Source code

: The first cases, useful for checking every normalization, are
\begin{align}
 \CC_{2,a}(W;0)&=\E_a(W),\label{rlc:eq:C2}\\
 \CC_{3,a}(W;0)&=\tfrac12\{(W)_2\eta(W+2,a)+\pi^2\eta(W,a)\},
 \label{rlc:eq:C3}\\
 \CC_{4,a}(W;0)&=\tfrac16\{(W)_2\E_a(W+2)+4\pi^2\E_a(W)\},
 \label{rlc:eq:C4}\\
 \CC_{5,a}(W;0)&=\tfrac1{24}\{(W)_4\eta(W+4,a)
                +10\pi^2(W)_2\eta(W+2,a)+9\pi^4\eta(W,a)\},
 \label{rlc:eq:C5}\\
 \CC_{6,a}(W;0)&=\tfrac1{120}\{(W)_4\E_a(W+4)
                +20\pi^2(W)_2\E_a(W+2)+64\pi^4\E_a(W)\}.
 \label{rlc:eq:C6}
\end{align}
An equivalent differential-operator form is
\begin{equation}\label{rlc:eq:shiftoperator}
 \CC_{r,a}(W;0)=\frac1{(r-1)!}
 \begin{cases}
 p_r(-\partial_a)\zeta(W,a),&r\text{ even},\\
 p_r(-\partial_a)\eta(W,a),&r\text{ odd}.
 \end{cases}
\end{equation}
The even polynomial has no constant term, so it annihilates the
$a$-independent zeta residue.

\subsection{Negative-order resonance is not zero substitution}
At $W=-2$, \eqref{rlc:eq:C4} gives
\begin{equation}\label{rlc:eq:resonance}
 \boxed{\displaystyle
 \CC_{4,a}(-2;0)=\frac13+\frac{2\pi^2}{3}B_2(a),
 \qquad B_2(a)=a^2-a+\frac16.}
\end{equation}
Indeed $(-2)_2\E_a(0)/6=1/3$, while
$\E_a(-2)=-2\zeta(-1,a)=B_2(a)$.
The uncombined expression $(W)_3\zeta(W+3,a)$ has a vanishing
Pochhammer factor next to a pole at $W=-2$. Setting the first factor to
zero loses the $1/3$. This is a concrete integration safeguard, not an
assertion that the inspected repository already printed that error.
==========
#### WHAT YOU ARE ASKED TO DO
The full listing above should be transcribed exactly.

#### RESPONSE AREA
Source code

: The first cases, useful for checking every normalization, are
\begin{align}
 \CC_{2,a}(W;0)&=\E_a(W),\label{rlc:eq:C2}\\
 \CC_{3,a}(W;0)&=\tfrac12\{(W)_2\eta(W+2,a)+\pi^2\eta(W,a)\},
 \label{rlc:eq:C3}\\
 \CC_{4,a}(W;0)&=\tfrac16\{(W)_2\E_a(W+2)+4\pi^2\E_a(W)\},
 \label{rlc:eq:C4}\\
 \CC_{5,a}(W;0)&=\tfrac1{24}\{(W)_4\eta(W+4,a)
                +10\pi^2(W)_2\eta(W+2,a)+9\pi^4\eta(W,a)\},
 \label{rlc:eq:C5}\\
 \CC_{6,a}(W;0)&=\tfrac1{120}\{(W)_4\E_a(W+4)
                +20\pi^2(W)_2\E_a(W+2)+64\pi^4\E_a(W)\}.
 \label{rlc:eq:C6}
\end{align}
An equivalent differential-operator form is
\begin{equation}\label{rlc:eq:shiftoperator}
 \CC_{r,a}(W;0)=\frac1{(r-1)!}
 \begin{cases}
 p_r(-\partial_a)\zeta(W,a),&r\text{ even},\\
 p_r(-\partial_a)\eta(W,a),&r\text{ odd}.
 \end{cases}
\end{equation}
The even polynomial has no constant term, so it annihilates the
$a$-independent zeta residue.

\subsection{Negative-order resonance is not zero substitution}
At $W=-2$, \eqref{rlc:eq:C4} gives
\begin{equation}\label{rlc:eq:resonance}
 \boxed{\displaystyle
 \CC_{4,a}(-2;0)=\frac13+\frac{2\pi^2}{3}B_2(a),
 \qquad B_2(a)=a^2-a+\frac16.}
\end{equation}
Indeed $(-2)_2\E_a(0)/6=1/3$, while
$\E_a(-2)=-2\zeta(-1,a)=B_2(a)$.
The uncombined expression $(W)_3\zeta(W+3,a)$ has a vanishing
Pochhammer factor next to a pole at $W=-2$. Setting the first factor to
zero loses the $1/3$. This is a concrete integration safeguard, not an
assertion that the inspected repository already printed that error.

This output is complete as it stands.